Question

IP A charging bull elephant with a mass of 5100 kg comes directly toward you with a speed of 4.50 m/s . You toss a 0.200-kg rubber ball at the elephant with a speed of 7.60 m/s .

What is the speed when it bounces back at you

Answer 1

A charging bull elephant with a mass of 5100 kg comes directly toward you with a speed of 4.50 m/s . You toss a 0.200-kg rubber ball at the elephant with a speed of 7.60 m/s .

What is the speed when it bounces back at you

Assume the elephant is running from right to left (the minus direction), and the ball therefore is thrown in the positive direction.
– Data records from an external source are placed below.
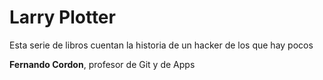 # Larry Plotter

Esta serie de libros cuentan la historia de un hacker de los que hay pocos

**Fernando Cordon**, profesor de Git y de Apps
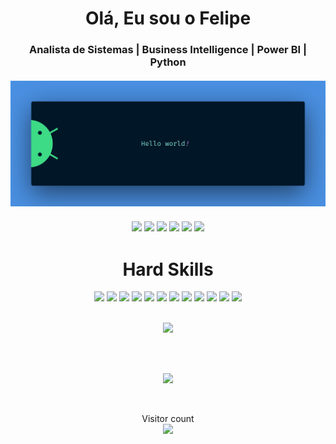 </div>
  <h1 align="center">Olá, Eu sou o Felipe</h1>
  <h3 align="center">Analista de Sistemas | Business Intelligence | Power BI | Python
  <br>
  <br>
</div>

<div align="center">
  <a href="https://github.com/felipedjn">
    <img src="https://raw.githubusercontent.com/felipedjn/felipedjn/master/banner.png" alt="Hello world">
  </a>
</div>
<br>

<div align="center">
  <!-- Work Links -->
  <a href="https://github.com/felipedjn" target="_blank"><img src="https://img.shields.io/badge/GitHub-100000?style=for-the-badge&logo=github&logoColor=white" target="_blank"></a>
  <a href="https://www.linkedin.com/in/luiz-felipe-de-souza-1bb407233/" target="_blank"><img src="https://img.shields.io/badge/-LinkedIn-%230077B5?style=for-the-badge&logo=linkedin&logoColor=white" target="_blank"></a>
  <a href = "mailto:lfsouza1410@gmail.com"><img src="https://img.shields.io/badge/Gmail-D14836?style=for-the-badge&logo=gmail&logoColor=white"></a>
  <!-- Social Links -->
  <a href="https://instagram.com/felipedjn_" target="_blank"><img src="https://img.shields.io/badge/-Instagram-%23E4405F?style=for-the-badge&logo=instagram&logoColor=white" target="_blank"></a>
  <a href="https://behance.net/felipedjn"  target="_blank"><img src="https://img.shields.io/badge/Behance-1769ff?style=for-the-badge&logo=instagram&logoColor=white" target="_blank"></a>
  <!-- OTH Links -->
  <a href="https://steamcommunity.com/id/f" target="_blank"><img src="https://img.shields.io/badge/Steam-000000?style=for-the-badge&logo=steam&logoColor=white" target="_blank"></a>
</div>


</div>
  <h1 align="center">Hard Skills</h1>
</div>
<div align="center">
  <!-- PowerBI --> <img src="https://img.shields.io/badge/PowerBI-FFD43B?style=for-the-badge&logo=powerbi&logoColor=black">
  <!-- Python --> <img src="https://img.shields.io/badge/Python-FFD43B?style=for-the-badge&logo=python&logoColor=blue">
  <!-- Java --> <img src="https://img.shields.io/badge/java-%23ED8B00.svg?style=for-the-badge&logo=openjdk&logoColor=white">
  <!-- Anaconda --> <img src="https://img.shields.io/badge/Anaconda-%2344A833.svg?style=for-the-badge&logo=anaconda&logoColor=white">
  <!-- Microsoft SQL Server --> <img src="https://img.shields.io/badge/Microsoft%20SQL%20Server-CC2927?style=for-the-badge&logo=microsoft%20sql%20server&logoColor=white">
  <!-- MongoDB --> <img src="https://img.shields.io/badge/MongoDB-%234ea94b.svg?style=for-the-badge&logo=mongodb&logoColor=white">
  <!-- MySQL --> <img src="https://img.shields.io/badge/mysql-%2300000f.svg?style=for-the-badge&logo=mysql&logoColor=white">
  <!-- SQLite --> <img src="https://img.shields.io/badge/sqlite-%2307405e.svg?style=for-the-badge&logo=sqlite&logoColor=white">
  <!-- SQL --> <img src="https://img.shields.io/badge/Microsoft%20SQL%20Server-CC2927?style=for-the-badge&logo=microsoft%20sql%20server&logoColor=white">
  <!-- Adobe After Effects --> <img src="https://img.shields.io/badge/Adobe%20After%20Effects-9999FF.svg?style=for-the-badge&logo=Adobe%20After%20Effects&logoColor=white">
  <!-- Adobe Photoshop --> <img src="https://img.shields.io/badge/adobe%20photoshop-%2331A8FF.svg?style=for-the-badge&logo=adobe%20photoshop&logoColor=white">
  <!-- Postman --> <img src="https://img.shields.io/badge/Postman-FF6C37?style=for-the-badge&logo=postman&logoColor=white">
  <br>
</div>

<div align="center">

<br>

![](https://quotes-github-readme.vercel.app/api?type=horizontal&theme=tokyonight)

<br>
<br>

![](https://github-readme-stats.vercel.app/api/top-langs/?username=felipedjn&theme=dracula&hide_border=false&include_all_commits=false&count_private=false&layout=compact)

<br>

<p align="center"> 
  Visitor count<br>
  <img src="https://profile-counter.glitch.me/felipedjn/count.svg" />
</p>

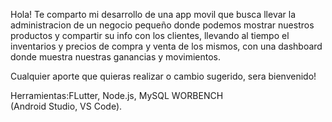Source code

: Hola!
Te comparto mi desarrollo de una app movil que busca llevar la administracion de un negocio pequeño donde podemos mostrar nuestros productos y compartir
su info con los clientes, llevando al tiempo el inventarios y precios de compra y venta de los mismos, con una dashboard donde muestra nuestras ganancias y movimientos.

Cualquier aporte que quieras realizar o cambio sugerido, sera bienvenido!

Herramientas:FLutter, Node.js, MySQL WORBENCH  
(Android Studio, VS Code).

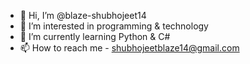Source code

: - 👋 Hi, I’m @blaze-shubhojeet14
- 👀 I’m interested in programming & technology
- 🌱 I’m currently learning Python & C#
- 📫 How to reach me - shubhojeetblaze14@gmail.com

<!---
blaze-shubhojeet14/blaze-shubhojeet14 is a ✨ special ✨ repository because its `README.md` (this file) appears on your GitHub profile.
You can click the Preview link to take a look at your changes.
--->
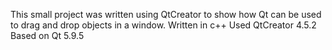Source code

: This small project was written using QtCreator to show how Qt can be used to 
drag and drop objects in a window.
Written in c++
Used QtCreator 4.5.2
	Based on Qt 5.9.5
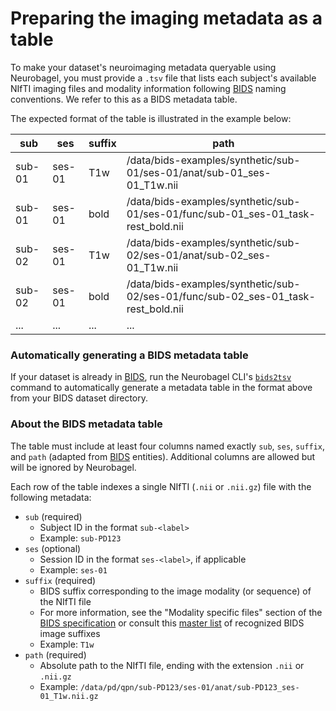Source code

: # Preparing the imaging metadata as a table

To make your dataset's neuroimaging metadata queryable using Neurobagel, you must provide a `.tsv` file that lists each subject's available NIfTI imaging files and modality information following [BIDS](https://bids-specification.readthedocs.io/en/stable/) naming conventions. 
We refer to this as a BIDS metadata table.

The expected format of the table is illustrated in the example below:

sub | ses | suffix | path
---- | ---- | ---- | ----
sub-01 | ses-01 | T1w | /data/bids-examples/synthetic/sub-01/ses-01/anat/sub-01_ses-01_T1w.nii
sub-01 | ses-01 | bold | /data/bids-examples/synthetic/sub-01/ses-01/func/sub-01_ses-01_task-rest_bold.nii
sub-02 | ses-01 | T1w | /data/bids-examples/synthetic/sub-02/ses-01/anat/sub-02_ses-01_T1w.nii
sub-02 | ses-01 | bold | /data/bids-examples/synthetic/sub-02/ses-01/func/sub-02_ses-01_task-rest_bold.nii
... | ... | ... | ... | ...

### Automatically generating a BIDS metadata table

If your dataset is already in [BIDS](https://bids-specification.readthedocs.io/en/stable/), run the Neurobagel CLI's [`bids2tsv`](cli.md#0-generate-a-bids-metadata-table) command to automatically generate a metadata table in the format above from your BIDS dataset directory.

### About the BIDS metadata table
The table must include at least four columns named exactly `sub`, `ses`, `suffix`, and `path` (adapted from [BIDS](https://bids-specification.readthedocs.io/en/stable/) entities). 
Additional columns are allowed but will be ignored by Neurobagel.

Each row of the table indexes a single NIfTI (`.nii` or `.nii.gz`) file with the following metadata:

- `sub` (required)
    - Subject ID in the format `sub-<label>`
    - Example: `sub-PD123`
- `ses` (optional)
    - Session ID in the format `ses-<label>`, if applicable
    - Example: `ses-01`
- `suffix` (required)
    - BIDS suffix corresponding to the image modality (or sequence) of the NIfTI file 
    - For more information, see the "Modality specific files" section of the [BIDS specification](https://bids-specification.readthedocs.io/en/stable/) or consult this [master list](https://github.com/bids-standard/bids-specification/blob/master/src/schema/objects/suffixes.yaml) of recognized BIDS image suffixes
    - Example: `T1w`
- `path` (required)
    - Absolute path to the NIfTI file, ending with the extension `.nii` or `.nii.gz`
    - Example: `/data/pd/qpn/sub-PD123/ses-01/anat/sub-PD123_ses-01_T1w.nii.gz`
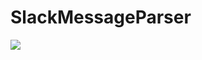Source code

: # SlackMessageParser

![](https://github.com/OrcMan1020/SlackMessageParser/blob/master/screenshot.jpg)
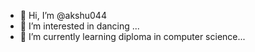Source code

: - 👋 Hi, I’m @akshu044
- 👀 I’m interested in dancing ...
- 🌱 I’m currently learning diploma in computer science...


<!---
akshu004/akshu004 is a ✨ special ✨ repository because its `README.md` (this file) appears on your GitHub profile.
You can click the Preview link to take a look at your changes.
--->
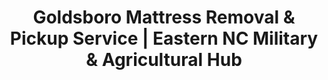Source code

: ---
layout: location.njk
title: "Goldsboro Mattress Removal & Pickup Service | Eastern NC Military & Agricultural Hub"
metaDescription: "Professional mattress removal in Goldsboro, NC - Home to Seymour Johnson AFB and eastern NC's agricultural center. Expert pickup for military families and rural communities. $125 next-day service."
permalink: /mattress-removal/north-carolina/goldsboro/
city: Goldsboro
state: North Carolina
stateAbbr: NC
tier: 2
zipCodes: ['27530', '27531', '27532', '27533', '27534']
coordinates: 
  lat: 35.3849
  lng: -77.9928
neighborhoods:
  - name: "Downtown Historic District"
    zipCodes: ["27530"]
  - name: "West Haven"
    zipCodes: ["27530"]
  - name: "Seymour Johnson AFB Housing"
    zipCodes: ["27531"]
  - name: "Medical District"
    zipCodes: ["27534"]
  - name: "Industrial Park"
    zipCodes: ["27530"]
  - name: "Eastgate"
    zipCodes: ["27534"]
  - name: "Parkwood"
    zipCodes: ["27530"]
  - name: "Country Club Estates"
    zipCodes: ["27534"]
  - name: "Forest Hills"
    zipCodes: ["27530"]
  - name: "Rosewood"
    zipCodes: ["27534"]
  - name: "Spring Creek"
    zipCodes: ["27533"]
  - name: "Berkeley"
    zipCodes: ["27530"]
  - name: "Thoroughfare"
    zipCodes: ["27534"]
  - name: "Walnut Creek"
    zipCodes: ["27532"]
  - name: "Pine Forest"
    zipCodes: ["27533"]
pricing:
  singleMattress: "$125"
  doubleMattress: "$155"
  tripleMattress: "$180"
nearbyCities:
  - name: "Raleigh"
    slug: "raleigh"
    isSuburb: false
    distance: "65"
  - name: "Fayetteville"
    slug: "fayetteville"
    isSuburb: false
    distance: "75"
  - name: "Durham"
    slug: "durham"
    isSuburb: false
    distance: "90"
  - name: "Wilmington"
    slug: "wilmington"
    isSuburb: false
    distance: "120"
localRegulations: "Goldsboro municipal trash collection does NOT accept mattresses - they are banned from regular collection and dumpsters with possible fines. Residents must use professional disposal services, schedule bulky item pickup (Wednesdays by appointment), or utilize Wayne County facilities with tipping fees."
recyclingPartners: ["City of Goldsboro Bulky Item Service", "Wayne County Landfill", "Wayne County Convenience Centers", "Waste Management Eastern NC"]
reviews:
  count: 62
  featured:
    - author: "Staff Sgt. Martinez"
      text: "PCS season pickup went perfectly. Called Tuesday, mattress was gone Wednesday morning before our final inspection. Team understood military timing and worked around our schedule. Hassle-free service during a stressful move."
      neighborhood: "Seymour Johnson AFB Housing"
    - author: "Dr. Jennifer K."
      text: "Excellent service! Downtown historic district can be tricky for larger vehicles but they navigated everything smoothly."
      neighborhood: "Downtown Historic District"
    - author: "Robert and Linda Thompson"
      text: "We've lived in Wayne County for thirty years and this was the most professional service we've experienced. The team arrived exactly when scheduled, handled our king mattress with care throughout our 1940s farmhouse, and disposed of it through proper recycling channels. Their understanding of local regulations saved us a trip to the county facility. The process was completely straightforward and we appreciated their knowledge of our rural community's needs. Would definitely recommend to our neighbors."
      neighborhood: "Spring Creek"
faqs:
  - question: "Do you serve Seymour Johnson Air Force Base personnel?"
    answer: "Yes, we regularly serve military families at Seymour Johnson AFB including on-base housing and off-base residences. Our team understands PCS schedules, final inspections, and the unique timing needs of military relocations."
  - question: "Can you handle mattress removal from rural areas around Goldsboro?"
    answer: "Absolutely. We serve all Wayne County areas including rural properties, farmhouses, and agricultural communities surrounding Goldsboro. Our service adapts to the diverse housing types throughout eastern North Carolina."
  - question: "How do you work with Goldsboro's mattress disposal restrictions?"
    answer: "We handle all coordination with local regulations since mattresses are banned from municipal collection. Our service eliminates the need to schedule city bulky pickup or visit Wayne County facilities, providing convenient disposal that meets all local requirements."
  - question: "Do you service the Medical District and healthcare worker housing?"
    answer: "Yes, we serve the Medical District around Wayne UNC Health Care and provide flexible scheduling for healthcare professionals. Our team understands shift work schedules and adapts service timing accordingly."
  - question: "What about historic downtown properties?"
    answer: "We regularly service Goldsboro's Historic District including buildings dating to the 1840s. Our team understands preservation requirements, navigates vintage architecture, and protects historic structures throughout the removal process."
  - question: "Can you accommodate agricultural community schedules?"
    answer: "Yes, we understand farming schedules and seasonal demands in Wayne County. Our service timing adapts to agricultural work patterns including harvest periods and planting seasons."
  - question: "How quickly can you schedule service in Goldsboro?"
    answer: "Next-day service available throughout all Goldsboro ZIP codes. We coordinate around military schedules, healthcare shifts, and agricultural timing to provide convenient service for eastern NC's diverse community."
  - question: "Do you handle both military and civilian housing?"
    answer: "We serve all housing types in the Goldsboro area including military base housing, civilian neighborhoods, historic homes, rural properties, and medical district residences. Same professional service and transparent pricing for everyone."

pageContent:
  heroTitle: "Goldsboro Mattress Removal: Eastern NC Military & Agricultural Hub"
  heroDescription: "Professional mattress removal for North Carolina's historic eastern city. Specialized service for military families, healthcare professionals, and agricultural communities. From Seymour Johnson AFB to rural farmhouses. Part of our 1+ million mattress recycling network."
  
  aboutService: "Goldsboro's premier mattress removal service, designed for eastern North Carolina's distinctive military and agricultural community. Serving 33,448 residents across five ZIP codes, we understand the specialized logistics required for everything from on-base housing at Seymour Johnson Air Force Base to historic farmhouses throughout Wayne County's rural landscape.

Our expertise spans Goldsboro's unique character as a military hub, healthcare center, and agricultural gateway. Air Force families need service that coordinates with PCS schedules and final inspection requirements. Healthcare professionals around Wayne UNC Health Care require flexible scheduling that accommodates shift work and on-call demands. Agricultural communities throughout the surrounding countryside need service that understands farming schedules and rural property access challenges, while historic downtown properties require careful navigation of preserved buildings dating to the 1840s.

We pride ourselves on recycling every mattress we pick up. As part of our nationwide network that has recycled over 1 million mattresses, we work with local facilities and understand Wayne County's disposal regulations to ensure responsible processing that serves eastern North Carolina's environmental stewardship goals while supporting the community's agricultural heritage and military mission."

  serviceAreasIntro: "We provide comprehensive mattress pickup throughout Goldsboro's distinctive neighborhoods, from military housing to historic agricultural communities:"

  regulationsCompliance: "Goldsboro municipal waste collection specifically prohibits mattresses from regular trash pickup, with potential fines for violations. The city offers bulky item pickup service on Wednesdays by appointment only, while Wayne County operates thirteen convenience centers and landfill facilities that accept mattresses with applicable tipping fees and require advance coordination for disposal.

Local regulations reflect eastern North Carolina's rural character with emphasis on proper disposal and recycling coordination. Items must be processed through approved facilities that maintain environmental standards supporting the region's agricultural heritage and military community requirements for responsible waste management.

Our professional service eliminates the complexity of municipal scheduling, county facility visits, and disposal fee coordination while ensuring full compliance with all local regulations. For military families facing PCS deadlines and final inspections, we provide reliable service that meets Air Force housing standards. Rural property owners throughout Wayne County benefit from convenient pickup that eliminates the need for county facility trips, while healthcare professionals receive flexible scheduling that works around shift demands. This comprehensive approach provides the efficient, regulation-compliant service that Goldsboro's diverse community requires."

  environmentalImpact: "Goldsboro's environmental stewardship reflects the community's deep connection to eastern North Carolina's agricultural landscape and military commitment to responsible resource management. Wayne County's waste management programs emphasize recycling and proper disposal through comprehensive convenience center networks and landfill facilities that serve the broader agricultural region.

Our recycling commitment aligns perfectly with Goldsboro's agricultural values and military environmental standards. As part of our nationwide network that has recycled over 1 million mattresses, we ensure every Goldsboro mattress receives responsible processing through approved regional facilities. Steel springs support construction projects throughout eastern North Carolina, while foam components become insulation materials for the area's ongoing development.

The environmental benefits resonate strongly throughout Goldsboro's military and agricultural community, where Air Force personnel understand resource conservation and farming families value sustainable practices that protect the land for future generations. Each mattress we divert from landfills supports the same environmental stewardship that defines eastern North Carolina's commitment to preserving agricultural heritage while meeting military community environmental standards."

  howItWorksScheduling: "Next-day appointments available throughout all Goldsboro ZIP codes. We coordinate with military PCS schedules, adapt timing for healthcare professionals, and accommodate agricultural community needs throughout Wayne County."

  howItWorksService: "Our licensed team handles pickup from any location in Goldsboro, navigates military base protocols and rural property access, coordinates with historic district requirements, and ensures proper material handling per city and county regulations."

  howItWorksDisposal: "Your mattress is transported to Wayne County approved facilities or regional recycling centers for responsible processing, supporting eastern North Carolina's environmental stewardship and contributing to agricultural and military community sustainability goals."

  sidebarStats:
    mattressesRemoved: "1,178"

  uniqueContent: "Goldsboro presents mattress removal challenges that reflect its distinctive position as eastern North Carolina's military and agricultural hub, where Air Force mission requirements meet farming community traditions across 33,448 residents and five ZIP codes serving one of the region's most diverse populations. Consider the service complexity: we've coordinated PCS season removals with final inspection schedules at Seymour Johnson Air Force Base housing, navigated narrow doorways in downtown's preserved 1840s buildings while protecting historic architecture, and adapted service timing around harvest schedules for agricultural families throughout Wayne County's rural landscape.

Our service integrates seamlessly with Goldsboro's military rhythm and agricultural calendar. Seymour Johnson AFB families require service coordination that understands PCS timelines, base housing regulations, and final inspection requirements that can affect security deposits and military records. Healthcare professionals working at Wayne UNC Health Care need flexible scheduling that accommodates shift work, on-call demands, and the unpredictable schedules that define medical careers in regional healthcare centers.

The agricultural community throughout Wayne County creates unique service considerations that blend traditional farming schedules with modern convenience expectations. Rural properties may require specialized access planning for long driveways, farm equipment coordination, and timing that respects planting and harvest seasons when farming families have limited availability for non-essential services.

Goldsboro's historic preservation adds cultural considerations to service delivery. The downtown Historic District contains buildings from the 1840s through 1940s that require careful navigation of vintage doorways, staircases, and structural elements that demand both technical skill and historical sensitivity. Our team understands that successful historic district service means protecting architectural integrity while providing efficient removal.

The community's economic diversity creates service expectations that reflect both military precision and rural practicality. Air Force families expect reliable, scheduled service that meets military standards for punctuality and professionalism. Agricultural families value straightforward service that respects farming priorities and rural property characteristics. Healthcare professionals need convenient service that adapts to unpredictable medical schedules and shift work demands.

Our pricing remains consistent despite Goldsboro's diverse logistical challenges and geographic spread. Whether coordinating with base housing protocols at Seymour Johnson AFB, accessing rural farmhouses throughout Wayne County, or navigating preserved architecture in the historic downtown district, the same transparent rates apply to every Goldsboro resident. This uniform approach reflects our commitment to serving the entire eastern North Carolina community fairly, regardless of military status, rural location, or historic district requirements."
---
Direction is important in collision problems. This is an elastic collision, in this type of collision, both momentum and kinetic energy is conserved. Call the mass of the ball m₁ and the elephant’s mass m₂. From the law of conservation of momentum:

m₁v₁(i) + m₂v₂(i) = m₁v₁(f) + m₂v₂(f)
(0.200kg)(7.60m/s) + (5,100kg)(-4.50m/s) = (0.200kg)v₁(f) + (5,100kg)v₂(f)
-22,948.48 kg∙m/s = (0.200 kg)v₁(f) + (5,100 kg)v₂(f)--------------------->(1)

In order to find the ball’s final velocity, v₁(f), we need another equation. The laws of conservation of energy and momentum may be combined to give an equation that relates the velocities of approach to the velocities of recession of two colliding bodies. The derivation of the equation will likely be in your textbook. The equation is:

v₁(i) - v₂(i) = v₂(f) - v₁(i)
7.60m/s -(-4.50m/s) = v₂(f) - v₁(i)
12.1m/s = v₂(f) - v₁(i)
v₂(f) = v₁(f) + 12.1 m/s------------------->(2)

Plugging (2) into (1) eliminates v₂(f) and allows you to find v₁(f):

-22,948.48 kg∙m/s = (0.200 kg)v₁(f) + (5,100 kg)[ v₁(f) + 12.1 m/s]
-22,948.48 kg∙m/s = (0.200 kg)v₁(f) + (5,100 kg)v₁(f) + 61,710 kg∙m/s
(5,100.2 kg)v₁(f) = -84658.48 kg∙m/s
v₁(f) = -16.599 m/s

So the ball's velocity is 16.599 m/s in the opposite direction it was initially thrown.